Translating genomics into mechanisms of disease: Osteoarthritis




Abstract


Osteoarthritis (OA) is the most common age-related arthritic disorder and is characterized by aberrant extracellular matrix (ECM) content and surface disruptions that range from fibrillation, clefting and delamination, leading to articular surface erosion. Worldwide, over 20% of the population is affected with OA and 80% of these patients have limitations in movement, whereas 25% experience inhibition in major daily activities of life. OA is the most common disabling arthritic disease; nevertheless, no disease-modifying treatment is available except for the expensive total joint replacement surgery at end-stage disease. Lack of insight into the underlying pathophysiological mechanisms of OA has considerably contributed to the inability of the scientific community to develop disease-modifying drugs. To overcome this critical barrier, focus should be on translation of identified robust gene deviations towards the underlying biological mechanisms.


Osteoarthritis disease background


Osteoarthritis (OA) is a prevalent, complex, disabling disease affecting the articular joints. Age, genetic factors and mechanical stress are some of the risk factors of OA. Currently, there is no adequate therapy to reverse or slow down the disease. Analgesia, physiotherapy and, in severe forms of the disease, joint replacement are the main treatment options. As a result, OA has a large and detrimental impact on the quality of life of elderly individuals and this increased morbidity contributes indirectly to an increased mortality .

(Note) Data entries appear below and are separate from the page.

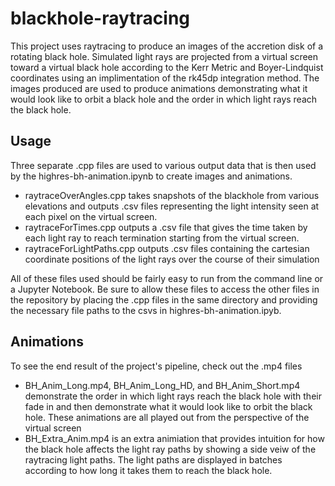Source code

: # blackhole-raytracing 

This project uses raytracing to produce an images of the accretion disk of a rotating black hole. Simulated light rays are projected from a virtual screen toward a virtual black hole according to the Kerr Metric and Boyer-Lindquist coordinates using an implimentation of the rk45dp integration method. The images produced are used to produce animations demonstrating what it would look like to orbit a black hole and the order in which light rays reach the black hole.

## Usage

Three separate .cpp files are used to various output data that is then used by the highres-bh-animation.ipynb to create images and animations.
- raytraceOverAngles.cpp takes snapshots of the blackhole from various elevations and outputs .csv files representing the light intensity seen at each pixel on the virtual screen.
- raytraceForTimes.cpp outputs a .csv file that gives the time taken by each light ray to reach termination starting from the virtual screen.
- raytraceForLightPaths.cpp outputs .csv files containing the cartesian coordinate positions of the light rays over the course of their simulation

 All of these files used should be fairly easy to run from the command line or a Jupyter Notebook. Be sure to allow these files to access the other files in the repository by placing the .cpp files in the same directory and providing the necessary file paths to the csvs in highres-bh-animation.ipyb.
 
## Animations

To see the end result of the project's pipeline, check out the .mp4 files
- BH_Anim_Long.mp4, BH_Anim_Long_HD, and BH_Anim_Short.mp4 demonstrate the order in which light rays reach the black hole with their fade in and then demonstrate what it would look like to orbit the black hole. These animations are all played out from the perspective of the virtual screen
- BH_Extra_Anim.mp4 is an extra animiation that provides intuition for how the black hole affects the light ray paths by showing a side veiw of the raytracing light paths. The light paths are displayed in batches according to how long it takes them to reach the black hole.
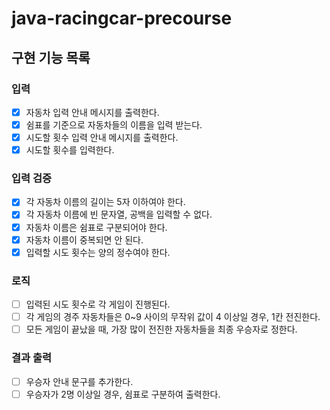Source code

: # java-racingcar-precourse

## 구현 기능 목록 

### 입력
- [x] 자동차 입력 안내 메시지를 출력한다.
- [x] 쉼표를 기준으로 자동차들의 이름을 입력 받는다.
- [x] 시도할 횟수 입력 안내 메시지를 출력한다.
- [x] 시도할 횟수를 입력한다.

### 입력 검증
- [x] 각 자동차 이름의 길이는 5자 이하여야 한다.
- [x] 각 자동차 이름에 빈 문자열, 공백을 입력할 수 없다.
- [x] 자동차 이름은 쉼표로 구분되어야 한다.
- [x] 자동차 이름이 중복되면 안 된다.
- [x] 입력할 시도 횟수는 양의 정수여야 한다.

### 로직
- [ ] 입력된 시도 횟수로 각 게임이 진행된다.
- [ ] 각 게임의 경주 자동차들은 0~9 사이의 무작위 값이 4 이상일 경우, 1칸 전진한다.
- [ ] 모든 게임이 끝났을 때, 가장 많이 전진한 자동차들을 최종 우승자로 정한다.

### 결과 출력
- [ ] 우승자 안내 문구를 추가한다.
- [ ] 우승자가 2명 이상일 경우, 쉼표로 구분하여 출력한다.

Comprehensive genome-wide searches for genetic variants conferring risk for OA have resulted in robust genome-wide significant signals . Functional follow-up studies, to show biological relevance, however, have only recently started to be implemented as a natural next step. Consequently, little progress has been made in clinical translation of these findings, let alone identification of novel evidence-based treatment options or disease-modifying OA drugs. This chapter provides a brief summary of the field of OA genomics and suggested common underlying pathways. Subsequently, an outline of proposed functional genomic research, including human joint tissues and three-dimensional (3D) in vitro cell and in vivo animal models, is provided and is exemplified by work on the susceptibility genedeiodinase iodothyronine type-2 (D2) gene ( DIO2 ).

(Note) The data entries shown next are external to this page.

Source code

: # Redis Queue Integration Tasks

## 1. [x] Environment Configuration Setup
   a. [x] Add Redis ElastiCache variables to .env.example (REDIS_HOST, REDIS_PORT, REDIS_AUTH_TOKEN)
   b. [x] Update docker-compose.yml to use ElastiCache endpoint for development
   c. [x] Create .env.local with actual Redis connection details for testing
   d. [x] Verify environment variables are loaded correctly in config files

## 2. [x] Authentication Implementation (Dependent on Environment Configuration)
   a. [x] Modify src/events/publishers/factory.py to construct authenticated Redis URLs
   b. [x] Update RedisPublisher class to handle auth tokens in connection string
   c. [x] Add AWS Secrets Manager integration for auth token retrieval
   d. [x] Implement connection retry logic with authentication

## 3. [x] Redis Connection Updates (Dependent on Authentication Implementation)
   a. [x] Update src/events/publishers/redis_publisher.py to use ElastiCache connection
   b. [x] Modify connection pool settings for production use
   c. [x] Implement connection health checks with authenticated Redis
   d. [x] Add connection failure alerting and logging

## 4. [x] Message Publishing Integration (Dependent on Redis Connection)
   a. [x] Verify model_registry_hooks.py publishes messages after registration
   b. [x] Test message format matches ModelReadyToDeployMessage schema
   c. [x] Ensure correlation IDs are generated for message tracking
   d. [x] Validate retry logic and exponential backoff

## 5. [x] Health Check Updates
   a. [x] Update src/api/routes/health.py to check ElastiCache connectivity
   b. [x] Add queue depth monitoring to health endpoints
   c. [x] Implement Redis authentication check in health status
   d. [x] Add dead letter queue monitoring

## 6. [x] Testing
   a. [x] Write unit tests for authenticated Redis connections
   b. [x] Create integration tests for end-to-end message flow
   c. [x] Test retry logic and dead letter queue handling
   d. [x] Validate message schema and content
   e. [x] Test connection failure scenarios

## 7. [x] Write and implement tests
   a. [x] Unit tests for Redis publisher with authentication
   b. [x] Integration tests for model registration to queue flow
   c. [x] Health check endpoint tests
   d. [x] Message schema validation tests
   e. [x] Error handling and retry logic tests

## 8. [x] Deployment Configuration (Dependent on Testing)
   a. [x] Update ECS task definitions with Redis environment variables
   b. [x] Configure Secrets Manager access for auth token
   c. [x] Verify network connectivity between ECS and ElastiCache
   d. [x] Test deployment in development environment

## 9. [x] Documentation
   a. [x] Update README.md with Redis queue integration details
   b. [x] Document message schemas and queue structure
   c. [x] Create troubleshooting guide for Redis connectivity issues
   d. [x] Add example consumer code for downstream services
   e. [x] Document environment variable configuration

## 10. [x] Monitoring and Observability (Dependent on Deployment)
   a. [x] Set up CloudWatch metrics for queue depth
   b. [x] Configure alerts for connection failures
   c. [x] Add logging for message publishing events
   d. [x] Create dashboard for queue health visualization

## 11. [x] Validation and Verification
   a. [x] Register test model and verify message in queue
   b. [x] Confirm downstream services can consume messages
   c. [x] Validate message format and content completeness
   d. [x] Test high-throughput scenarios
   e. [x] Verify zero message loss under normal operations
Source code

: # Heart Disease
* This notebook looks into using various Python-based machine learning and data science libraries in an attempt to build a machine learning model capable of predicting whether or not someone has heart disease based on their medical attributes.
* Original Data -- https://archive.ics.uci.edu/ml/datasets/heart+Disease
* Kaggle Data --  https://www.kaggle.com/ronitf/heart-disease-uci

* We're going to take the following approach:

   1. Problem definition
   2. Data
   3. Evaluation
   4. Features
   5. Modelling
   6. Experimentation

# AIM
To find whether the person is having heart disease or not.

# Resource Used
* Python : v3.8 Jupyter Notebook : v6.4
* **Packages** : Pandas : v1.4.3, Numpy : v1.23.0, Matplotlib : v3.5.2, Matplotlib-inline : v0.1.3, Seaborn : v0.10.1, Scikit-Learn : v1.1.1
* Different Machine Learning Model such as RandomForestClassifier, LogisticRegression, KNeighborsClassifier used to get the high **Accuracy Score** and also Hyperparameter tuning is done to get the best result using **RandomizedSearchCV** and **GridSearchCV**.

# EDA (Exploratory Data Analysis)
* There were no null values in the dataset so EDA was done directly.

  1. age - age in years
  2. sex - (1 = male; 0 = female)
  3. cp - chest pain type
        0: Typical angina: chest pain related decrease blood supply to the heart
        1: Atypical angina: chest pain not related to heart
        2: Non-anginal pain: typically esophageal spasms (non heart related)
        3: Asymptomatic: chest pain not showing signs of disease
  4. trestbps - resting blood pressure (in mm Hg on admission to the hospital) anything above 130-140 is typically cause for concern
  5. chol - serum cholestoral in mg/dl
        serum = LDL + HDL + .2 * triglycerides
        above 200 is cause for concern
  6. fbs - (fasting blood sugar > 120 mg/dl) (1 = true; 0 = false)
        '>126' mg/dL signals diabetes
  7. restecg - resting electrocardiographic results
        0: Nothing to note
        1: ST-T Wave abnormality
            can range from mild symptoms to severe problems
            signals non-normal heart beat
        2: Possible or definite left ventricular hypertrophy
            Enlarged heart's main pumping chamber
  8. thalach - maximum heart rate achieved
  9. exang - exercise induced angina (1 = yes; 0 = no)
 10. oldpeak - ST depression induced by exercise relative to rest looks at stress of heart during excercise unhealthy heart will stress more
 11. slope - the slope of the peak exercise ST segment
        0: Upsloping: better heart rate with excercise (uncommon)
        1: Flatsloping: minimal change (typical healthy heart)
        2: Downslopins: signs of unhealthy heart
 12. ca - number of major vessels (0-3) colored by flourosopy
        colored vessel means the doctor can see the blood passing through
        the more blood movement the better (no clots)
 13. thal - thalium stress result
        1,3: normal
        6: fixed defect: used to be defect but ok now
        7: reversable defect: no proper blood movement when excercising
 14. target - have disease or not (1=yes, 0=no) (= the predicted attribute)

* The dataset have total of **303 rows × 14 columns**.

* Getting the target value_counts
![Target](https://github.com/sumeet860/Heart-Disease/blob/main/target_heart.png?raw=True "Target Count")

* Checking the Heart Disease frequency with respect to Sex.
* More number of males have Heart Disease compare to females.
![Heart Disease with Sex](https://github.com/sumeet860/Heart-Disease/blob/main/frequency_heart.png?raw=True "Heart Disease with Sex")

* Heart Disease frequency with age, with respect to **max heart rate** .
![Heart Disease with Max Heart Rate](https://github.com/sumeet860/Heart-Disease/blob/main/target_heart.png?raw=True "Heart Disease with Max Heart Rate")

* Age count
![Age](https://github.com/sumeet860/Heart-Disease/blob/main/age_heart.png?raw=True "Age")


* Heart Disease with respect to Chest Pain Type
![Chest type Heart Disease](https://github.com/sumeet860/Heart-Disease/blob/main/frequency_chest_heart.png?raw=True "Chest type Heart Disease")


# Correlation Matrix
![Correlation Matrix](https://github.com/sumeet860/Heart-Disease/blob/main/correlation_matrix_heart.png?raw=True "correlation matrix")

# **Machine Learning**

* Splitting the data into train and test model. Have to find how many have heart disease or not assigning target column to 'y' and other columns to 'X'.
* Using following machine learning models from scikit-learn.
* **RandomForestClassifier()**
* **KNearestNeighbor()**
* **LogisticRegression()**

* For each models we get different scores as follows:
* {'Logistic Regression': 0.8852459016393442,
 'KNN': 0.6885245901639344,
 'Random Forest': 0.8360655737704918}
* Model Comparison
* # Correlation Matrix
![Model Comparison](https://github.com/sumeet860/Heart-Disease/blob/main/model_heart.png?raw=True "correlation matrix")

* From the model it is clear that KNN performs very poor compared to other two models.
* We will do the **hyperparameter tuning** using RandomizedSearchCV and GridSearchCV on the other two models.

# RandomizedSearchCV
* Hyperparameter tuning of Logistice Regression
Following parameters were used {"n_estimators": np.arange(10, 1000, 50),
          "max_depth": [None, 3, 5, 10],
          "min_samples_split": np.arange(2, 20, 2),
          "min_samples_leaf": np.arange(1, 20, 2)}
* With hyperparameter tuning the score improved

OA pathophysiology: role of dynamic regulation of gene expression


Articular cartilage is a connective tissue that covers the ends of long bones. It has a smooth, wear-resistant lubricated surface that allows bones to glide over one another with minimal friction, yet eligible to absorb impact forces. Chondrocytes in articular cartilage reside in a maturational arrested state without detectable proliferation and at a low metabolic activity . Nonetheless, articular chondrocytes maintain cartilage tissue homeostasis throughout life and as such need to apply remodelling of extracellular matrix (ECM) upon stresses and micro-traumas . To secure cartilage integrity and cope with these challenges, the chondrocyte is required to continuously and dynamically adjust expression of catabolic and anabolic genes, while maintaining its capacity to restore its maturational arrested steady-state phenotype . This plasticity is likely maintained by virtue of epigenetic control mechanisms . Multiple epigenetic layers exist, such as histone modifications, microRNAs and long non-coding RNAs. The most studied epigenetic mechanism is DNA methylation, the phenomenon in which the cytosine nucleotide that is located in cytosine–guanine (CpG) residue pairs gets methylated. The amount of CpG methylation facilitates dynamical adjustment of gene expression in a very context-specific manner and is directed by cellular requirements upon environmental exposures. Hence, epigenetic regulation of gene expression has been found to be an important mechanism by which the maturational arrested articular chondrocytes are able to appropriately adapt to a changing environment encountered due to, for example, biomechanical stresses yet allowing securing a steady-state tissue homeostasis . Genetic variations and stochastic events during ageing have, however, been shown to cause changes in epigenetic marks resulting in subtle differential (allelic) gene expression. Moreover, such changes have frequently been found to be associated with pathological conditions , including OA . Given that chondrocytes in OA-affected cartilage have recapitulated a growth plate morphology and exhibit an articular cartilage-debilitating expression profile similarly to that occurring at end-stage endochondral ossification , it was hypothesized that deviations in epigenetically controlled gene expression could be an underlying mechanism of OA pathophysiology .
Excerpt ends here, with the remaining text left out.